La pregunta retórica quedaba en el aire por unos segundos.

- Portarse bien, por supuesto. Yo sé que ustedes siempre se portan bien, pero en esos momentos hay que hacerlo mejor

Luego venían que se mataban las advertencias.

- No quiero ver a nadie con el uniforme por fuera, ni en los pasillos a la hora de las clases, ni ningún otro tipo de indisciplina ¿Entendieron?- Es una lástima que el texto escrito no encierre el histrionismo de este tipo de discurso.

De tantas veces en la semana que nos lo repetían, mi mente infantil imaginaba la escuela como una fortaleza en asedio constante. Luego al transitar por otros niveles de enseñanza, me percaté que el fenómeno no se limitaba al sitio de mis primeros estudios, ni siquiera al sector de la educación.

Las visitas resultan ese momento donde a la fuerza la apariencia, aunque sea por unas horas, sobrepasa a la esencia. No importa que el edificio se desmorone, ese día una mano de pintura y una sonrisa complaciente convierte un cuchitril en Xanadú. En algunos establecimientos gastronómicos, por ejemplo, su sola mención invoca a alguna diosa prehistórica de la fertilidad, y en los estantes, casi siempre en sequía, brotan los más exóticos productos.

En un país donde gran parte de las instituciones y servicios responden al estado, la supervisión constante de las mismas constituye una labor imprescindible para su buen funcionamiento y por transitividad del estado en sí. Estos controles hay que aplicarles la máxima del Apóstol de que la verdadera medicina no es la que cura, sino la que previene. No me acusen de catastrofista, pero la más pequeña tuerca floja vulnera a la maquinaria más poderosa.

El temor a las cabezas rodantes o, para seguir con las metáforas encefálicas, a servir la cabeza en bandeja de plata de algunos empleados si su superior no encuentra todo en orden, desde la contaduría hasta los manteles de las mesas, ocasiona delirios de bienestar. Con un enfoque diferente, tal vez ese empleado solo busca reconocimiento por su buena gestión o el mantenimiento de un status quo obtenido en largos años de trabajo eficiente, sin embargo no importa el motivo si al final provocan el mismo efecto.

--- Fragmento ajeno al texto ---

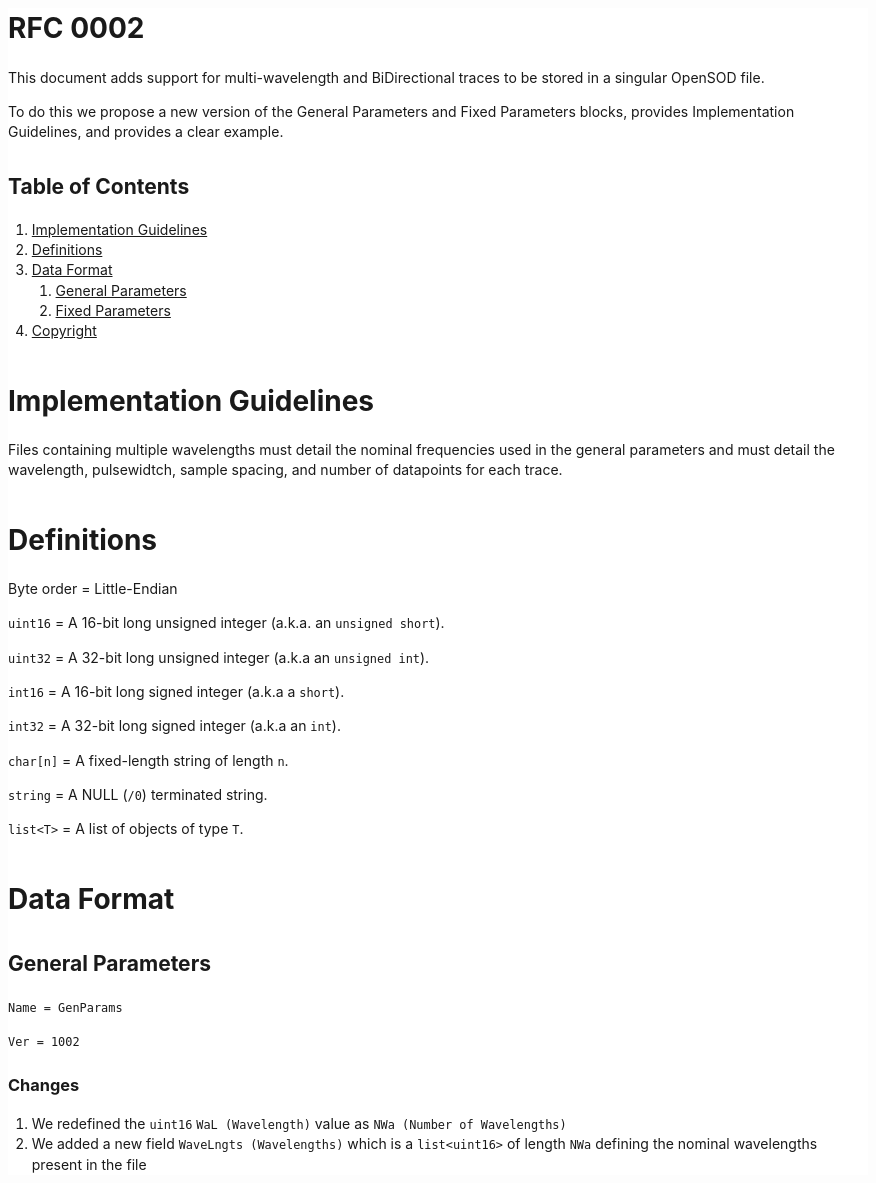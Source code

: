 # RFC 0002

This document adds support for multi-wavelength and BiDirectional traces to be stored in a singular OpenSOD file.

To do this we propose a new version of the General Parameters and Fixed Parameters blocks, provides Implementation Guidelines, and provides a clear example.


## Table of Contents
1. [Implementation Guidelines](#implementation-guidelines)
2. [Definitions](#definitions)
3. [Data Format](#data-format)
   1. [General Parameters](#general-parameters)
   2. [Fixed Parameters](#fixed-parameters)
5. [Copyright](#copyright-statement)

# Implementation Guidelines

Files containing multiple wavelengths must detail the nominal frequencies used in the general parameters and must detail the wavelength, pulsewidtch, sample spacing, and number of datapoints for each trace.

# Definitions

Byte order = Little-Endian 

`uint16` = A 16-bit long unsigned integer (a.k.a. an `unsigned short`).

`uint32` = A 32-bit long unsigned integer (a.k.a an `unsigned int`).

`int16` = A 16-bit long signed integer (a.k.a a `short`).

`int32` = A 32-bit long signed integer (a.k.a an `int`).

`char[n]`  = A fixed-length string of length `n`.

`string` = A NULL (`/0`) terminated string.

`list<T>` = A list of objects of type `T`.

# Data Format

## General Parameters

`Name = GenParams`

`Ver = 1002`

### Changes
 1. We redefined the `uint16` `WaL (Wavelength)` value as `NWa (Number of Wavelengths)`
 2. We added a new field `WaveLngts (Wavelengths)` which is a `list<uint16>` of length `NWa` defining the nominal wavelengths present in the file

Otro elemento a tomar en cuenta resulta el factor sorpresa. Muchas de estas comprobaciones se notifican con semanas o meses de antelación, y guerra avisada no mata soldado, a menos que el soldado viva en las nubes; por ello, sin contar los recorridos oficiales o la conmemoración de algún evento en específico, sería muy producente un poco de cautela a la hora de las alarmas y los avisos.

La perfección no es perfectible. Si como en un show de magia le colocas a los problemas un pañuelo encima y le dices al público “ahora lo ves y ahora no lo ves”, solo los escondes en la manga del traje o en el fondo del sombrero de copa junto al conejo no desaparecen en realidad. Estos paripés, para hablar en buen cubano, con el tiempo solo acumulan mentiras que conducen a errores irreversibles.